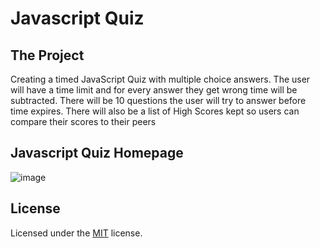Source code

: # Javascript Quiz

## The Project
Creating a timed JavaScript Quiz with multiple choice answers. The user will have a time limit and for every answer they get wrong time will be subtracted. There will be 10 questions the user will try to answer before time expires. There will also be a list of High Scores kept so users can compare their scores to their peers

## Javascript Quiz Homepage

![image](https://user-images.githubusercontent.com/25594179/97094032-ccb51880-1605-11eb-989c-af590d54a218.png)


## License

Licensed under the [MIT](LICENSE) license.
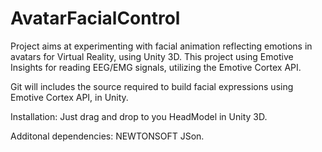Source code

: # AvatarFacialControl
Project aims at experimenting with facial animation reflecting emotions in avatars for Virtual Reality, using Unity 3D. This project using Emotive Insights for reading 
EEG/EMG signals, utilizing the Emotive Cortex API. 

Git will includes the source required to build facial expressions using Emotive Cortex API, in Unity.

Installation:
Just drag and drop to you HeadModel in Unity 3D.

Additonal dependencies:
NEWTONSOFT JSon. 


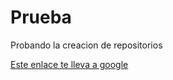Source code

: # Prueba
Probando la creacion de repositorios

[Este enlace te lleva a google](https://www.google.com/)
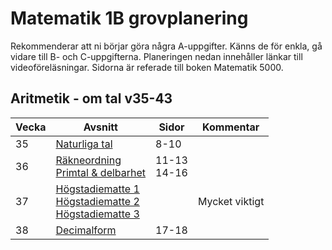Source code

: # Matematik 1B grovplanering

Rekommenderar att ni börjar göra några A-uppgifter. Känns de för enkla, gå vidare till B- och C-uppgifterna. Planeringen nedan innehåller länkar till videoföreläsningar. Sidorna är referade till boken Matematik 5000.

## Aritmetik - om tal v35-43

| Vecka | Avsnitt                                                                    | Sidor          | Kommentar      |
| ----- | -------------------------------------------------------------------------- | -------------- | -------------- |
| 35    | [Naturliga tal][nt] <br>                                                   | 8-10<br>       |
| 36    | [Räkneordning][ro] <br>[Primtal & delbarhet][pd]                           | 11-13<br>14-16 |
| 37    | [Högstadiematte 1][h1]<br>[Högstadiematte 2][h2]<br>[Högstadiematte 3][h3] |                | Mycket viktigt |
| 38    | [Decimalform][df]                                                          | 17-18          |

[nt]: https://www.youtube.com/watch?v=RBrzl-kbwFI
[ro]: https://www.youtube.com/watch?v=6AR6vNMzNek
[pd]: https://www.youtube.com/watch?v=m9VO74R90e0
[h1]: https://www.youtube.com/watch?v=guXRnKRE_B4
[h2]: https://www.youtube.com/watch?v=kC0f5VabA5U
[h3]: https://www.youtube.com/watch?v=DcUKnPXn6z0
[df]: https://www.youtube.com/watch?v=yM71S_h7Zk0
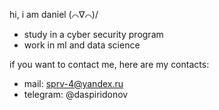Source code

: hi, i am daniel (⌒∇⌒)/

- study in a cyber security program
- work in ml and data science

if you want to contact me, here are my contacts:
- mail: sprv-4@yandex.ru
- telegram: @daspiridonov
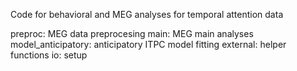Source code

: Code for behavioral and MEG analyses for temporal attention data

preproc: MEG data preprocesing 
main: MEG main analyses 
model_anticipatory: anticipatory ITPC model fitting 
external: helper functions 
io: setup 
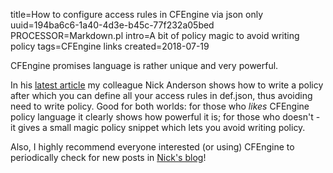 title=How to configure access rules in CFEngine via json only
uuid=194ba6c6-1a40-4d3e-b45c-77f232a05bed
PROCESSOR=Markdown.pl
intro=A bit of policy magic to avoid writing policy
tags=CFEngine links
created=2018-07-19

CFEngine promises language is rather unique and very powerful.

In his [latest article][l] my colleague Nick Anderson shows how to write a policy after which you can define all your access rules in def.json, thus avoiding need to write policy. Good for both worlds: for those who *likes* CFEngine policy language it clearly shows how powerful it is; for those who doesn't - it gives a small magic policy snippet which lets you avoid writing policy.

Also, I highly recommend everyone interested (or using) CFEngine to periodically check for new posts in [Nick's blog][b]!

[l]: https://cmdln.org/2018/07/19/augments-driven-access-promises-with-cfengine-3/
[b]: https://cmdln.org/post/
════════
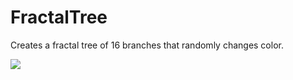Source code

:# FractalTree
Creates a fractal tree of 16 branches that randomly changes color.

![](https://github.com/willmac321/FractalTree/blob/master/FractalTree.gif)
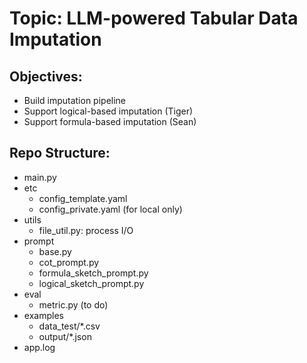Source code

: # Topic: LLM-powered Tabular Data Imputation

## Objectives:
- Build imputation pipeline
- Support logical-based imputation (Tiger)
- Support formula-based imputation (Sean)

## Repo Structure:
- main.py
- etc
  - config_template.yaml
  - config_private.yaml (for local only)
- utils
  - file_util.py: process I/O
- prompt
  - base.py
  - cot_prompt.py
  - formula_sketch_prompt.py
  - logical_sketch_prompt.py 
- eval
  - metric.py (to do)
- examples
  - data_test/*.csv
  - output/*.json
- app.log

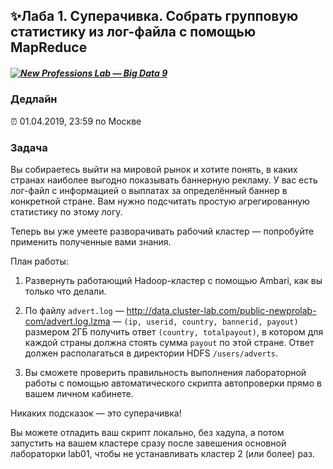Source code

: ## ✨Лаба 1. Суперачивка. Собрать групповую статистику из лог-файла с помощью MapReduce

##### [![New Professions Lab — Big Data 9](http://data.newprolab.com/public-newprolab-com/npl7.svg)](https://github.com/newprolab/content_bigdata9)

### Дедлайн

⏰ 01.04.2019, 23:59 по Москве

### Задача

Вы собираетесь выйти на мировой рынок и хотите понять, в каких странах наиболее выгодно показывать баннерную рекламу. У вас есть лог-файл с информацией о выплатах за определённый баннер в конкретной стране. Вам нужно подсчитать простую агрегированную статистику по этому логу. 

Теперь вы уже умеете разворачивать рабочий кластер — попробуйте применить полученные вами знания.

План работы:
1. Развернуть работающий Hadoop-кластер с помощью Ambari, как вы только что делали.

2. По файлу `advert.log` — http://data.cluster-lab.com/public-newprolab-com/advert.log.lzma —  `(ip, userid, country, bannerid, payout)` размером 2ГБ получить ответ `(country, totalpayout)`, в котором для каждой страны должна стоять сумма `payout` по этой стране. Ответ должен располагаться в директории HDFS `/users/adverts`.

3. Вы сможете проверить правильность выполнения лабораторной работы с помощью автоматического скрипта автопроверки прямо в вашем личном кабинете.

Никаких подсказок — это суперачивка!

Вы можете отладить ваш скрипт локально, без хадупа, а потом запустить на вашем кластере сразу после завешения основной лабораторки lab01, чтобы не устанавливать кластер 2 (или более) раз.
════════
Go over the entries above and tally the lines holding "Unity"; please answer with the number alone.

3